[Start of section]

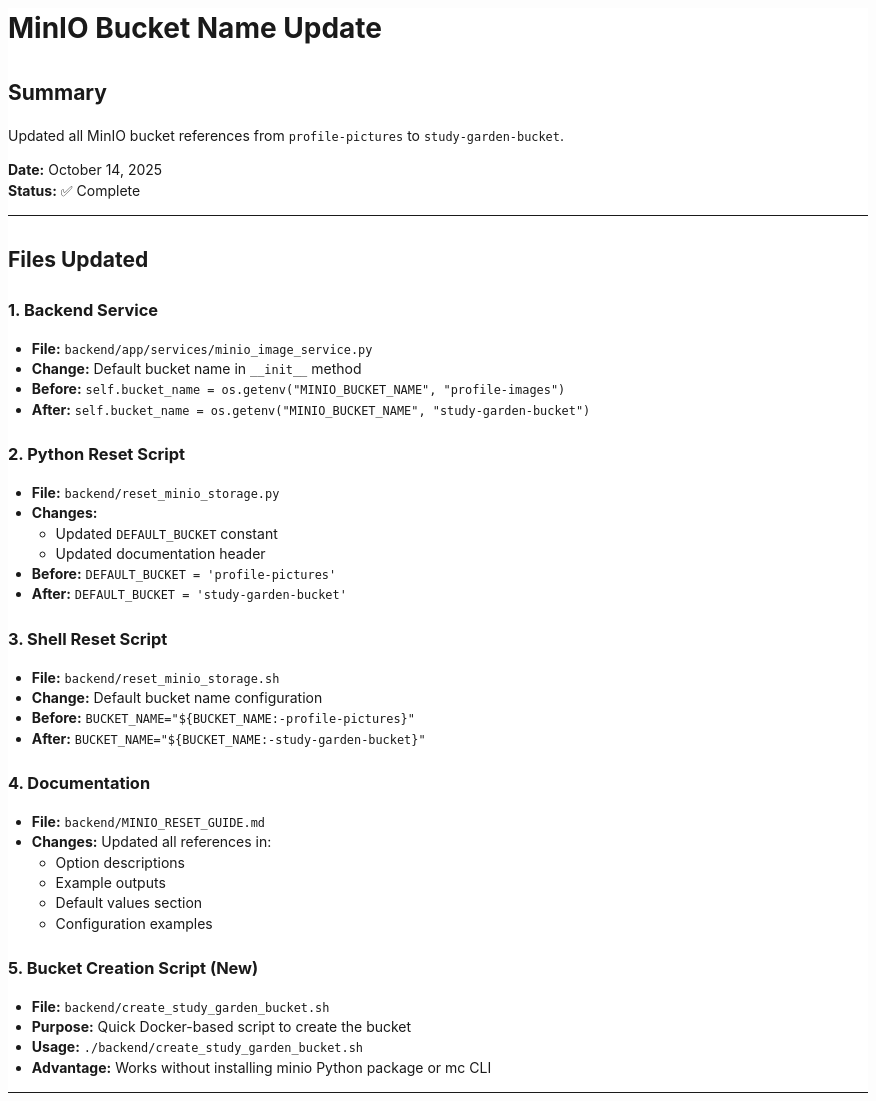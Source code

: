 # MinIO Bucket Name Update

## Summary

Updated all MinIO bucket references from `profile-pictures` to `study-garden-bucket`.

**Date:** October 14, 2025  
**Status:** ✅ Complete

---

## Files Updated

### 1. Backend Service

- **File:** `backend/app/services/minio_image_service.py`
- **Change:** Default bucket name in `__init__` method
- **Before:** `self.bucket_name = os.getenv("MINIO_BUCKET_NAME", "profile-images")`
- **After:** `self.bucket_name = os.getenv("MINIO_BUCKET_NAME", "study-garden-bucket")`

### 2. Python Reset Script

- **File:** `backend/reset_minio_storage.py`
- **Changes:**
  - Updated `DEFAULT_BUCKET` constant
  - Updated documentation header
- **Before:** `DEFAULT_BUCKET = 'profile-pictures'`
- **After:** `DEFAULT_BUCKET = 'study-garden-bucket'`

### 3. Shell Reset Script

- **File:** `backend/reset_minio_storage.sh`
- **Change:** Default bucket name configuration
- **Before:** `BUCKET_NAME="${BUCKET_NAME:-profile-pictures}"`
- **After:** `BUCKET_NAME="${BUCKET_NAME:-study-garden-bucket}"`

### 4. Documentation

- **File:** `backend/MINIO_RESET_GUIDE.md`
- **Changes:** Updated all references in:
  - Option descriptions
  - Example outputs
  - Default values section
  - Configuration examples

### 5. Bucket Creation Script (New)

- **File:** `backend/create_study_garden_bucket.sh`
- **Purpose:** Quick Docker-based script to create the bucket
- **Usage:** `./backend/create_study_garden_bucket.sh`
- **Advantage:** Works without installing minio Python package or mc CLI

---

[End of section]
[Start of section]

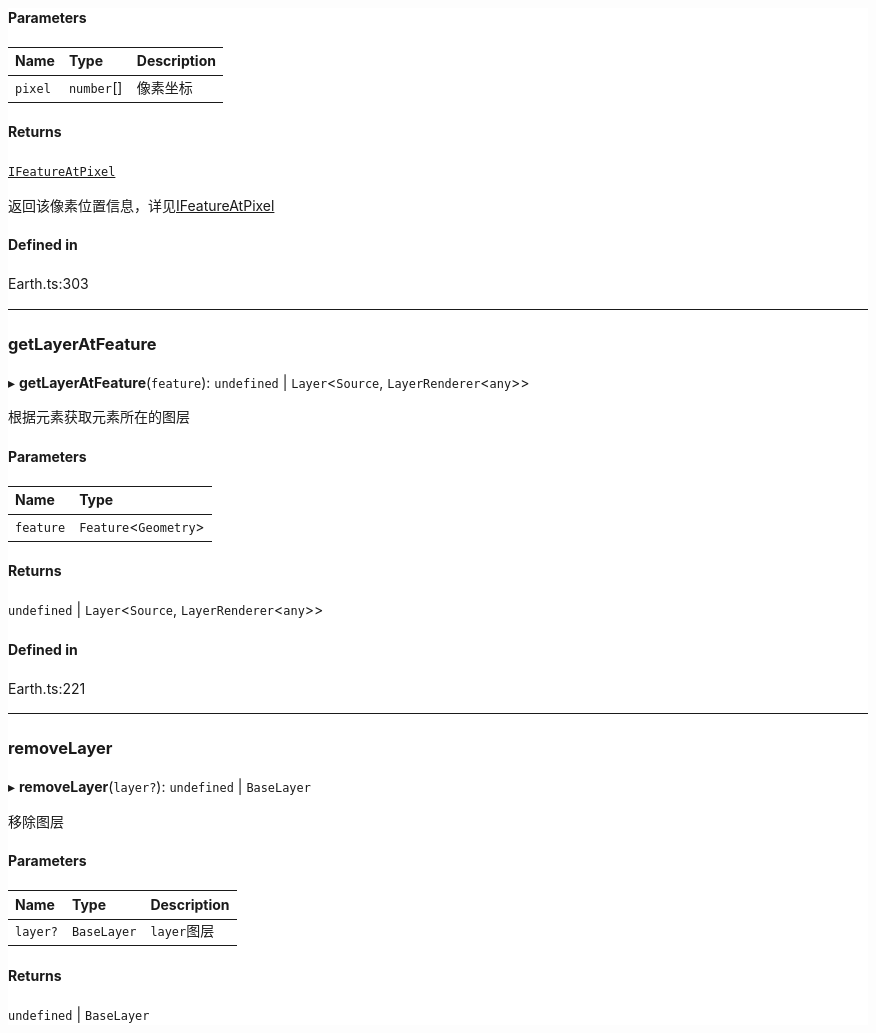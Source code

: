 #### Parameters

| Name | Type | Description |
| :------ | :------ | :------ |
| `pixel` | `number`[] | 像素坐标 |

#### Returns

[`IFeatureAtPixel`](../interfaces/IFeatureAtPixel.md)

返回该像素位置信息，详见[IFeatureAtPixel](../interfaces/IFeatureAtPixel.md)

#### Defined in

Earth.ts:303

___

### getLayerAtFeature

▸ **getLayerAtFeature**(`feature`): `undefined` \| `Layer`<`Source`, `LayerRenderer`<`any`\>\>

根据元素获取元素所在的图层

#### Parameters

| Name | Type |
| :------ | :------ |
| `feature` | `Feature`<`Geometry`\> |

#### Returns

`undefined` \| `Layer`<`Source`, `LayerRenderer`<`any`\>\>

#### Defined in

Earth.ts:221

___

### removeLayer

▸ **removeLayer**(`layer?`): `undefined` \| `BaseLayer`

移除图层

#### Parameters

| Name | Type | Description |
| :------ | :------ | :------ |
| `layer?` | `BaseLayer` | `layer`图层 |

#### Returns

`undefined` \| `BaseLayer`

[End of section]
[Start of section]

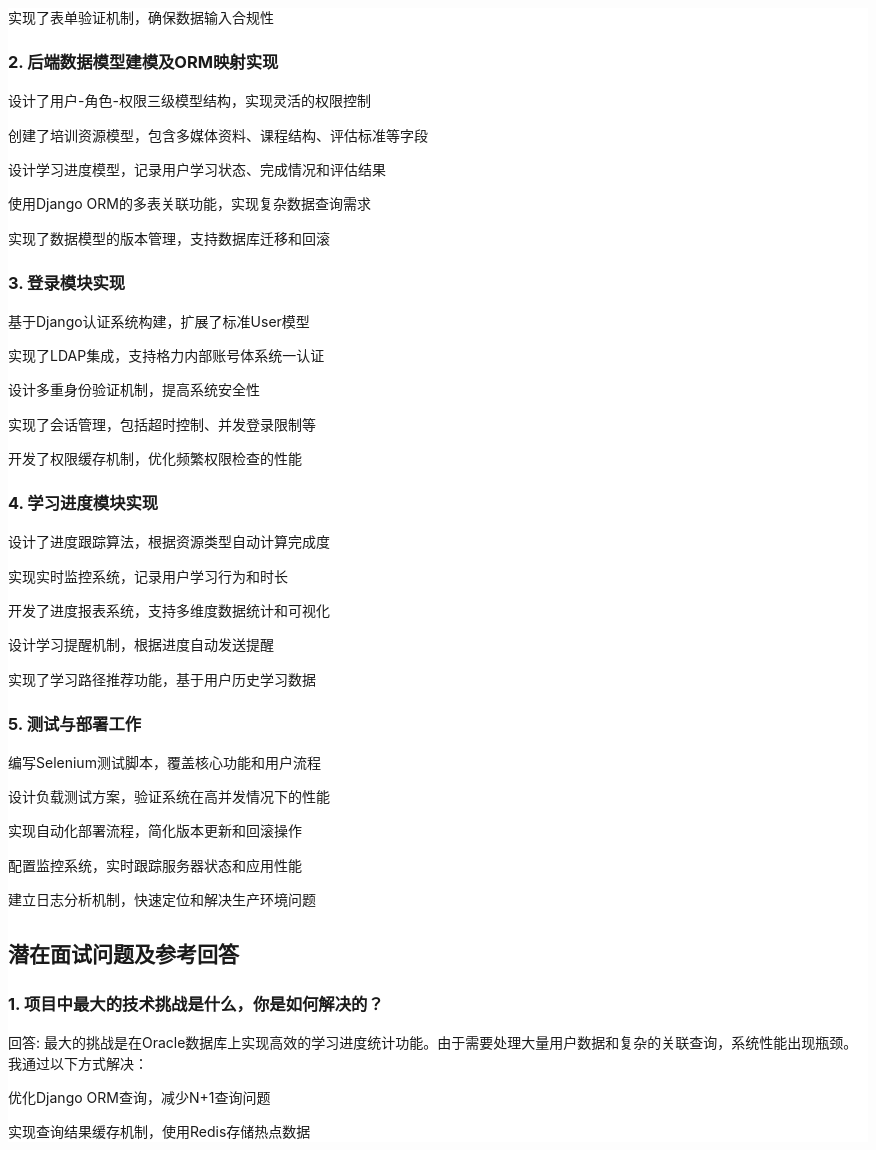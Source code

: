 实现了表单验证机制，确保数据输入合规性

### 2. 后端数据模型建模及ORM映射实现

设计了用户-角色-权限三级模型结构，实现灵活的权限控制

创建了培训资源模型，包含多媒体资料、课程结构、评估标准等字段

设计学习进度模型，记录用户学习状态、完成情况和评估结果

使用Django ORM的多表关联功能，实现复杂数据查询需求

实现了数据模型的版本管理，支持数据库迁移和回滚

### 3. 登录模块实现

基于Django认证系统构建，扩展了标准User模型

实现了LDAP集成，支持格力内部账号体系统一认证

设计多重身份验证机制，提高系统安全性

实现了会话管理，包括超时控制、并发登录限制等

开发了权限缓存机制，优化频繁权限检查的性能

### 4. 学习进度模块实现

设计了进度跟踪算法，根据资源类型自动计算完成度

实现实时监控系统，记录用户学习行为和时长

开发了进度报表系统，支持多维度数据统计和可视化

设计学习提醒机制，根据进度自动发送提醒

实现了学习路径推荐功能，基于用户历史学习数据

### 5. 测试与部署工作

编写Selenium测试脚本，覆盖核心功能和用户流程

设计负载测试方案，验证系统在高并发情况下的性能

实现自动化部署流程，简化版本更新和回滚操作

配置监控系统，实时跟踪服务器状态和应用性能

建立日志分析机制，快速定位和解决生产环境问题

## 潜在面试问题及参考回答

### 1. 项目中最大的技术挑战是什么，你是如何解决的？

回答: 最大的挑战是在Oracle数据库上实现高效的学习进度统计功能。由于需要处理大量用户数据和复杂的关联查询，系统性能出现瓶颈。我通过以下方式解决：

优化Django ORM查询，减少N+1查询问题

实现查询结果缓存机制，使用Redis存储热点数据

[End of section]

Your task: Every line that includes "IFeatureAtPixel" must be copied from the material above.

Result below:
[`IFeatureAtPixel`](../interfaces/IFeatureAtPixel.md)
返回该像素位置信息，详见[IFeatureAtPixel](../interfaces/IFeatureAtPixel.md)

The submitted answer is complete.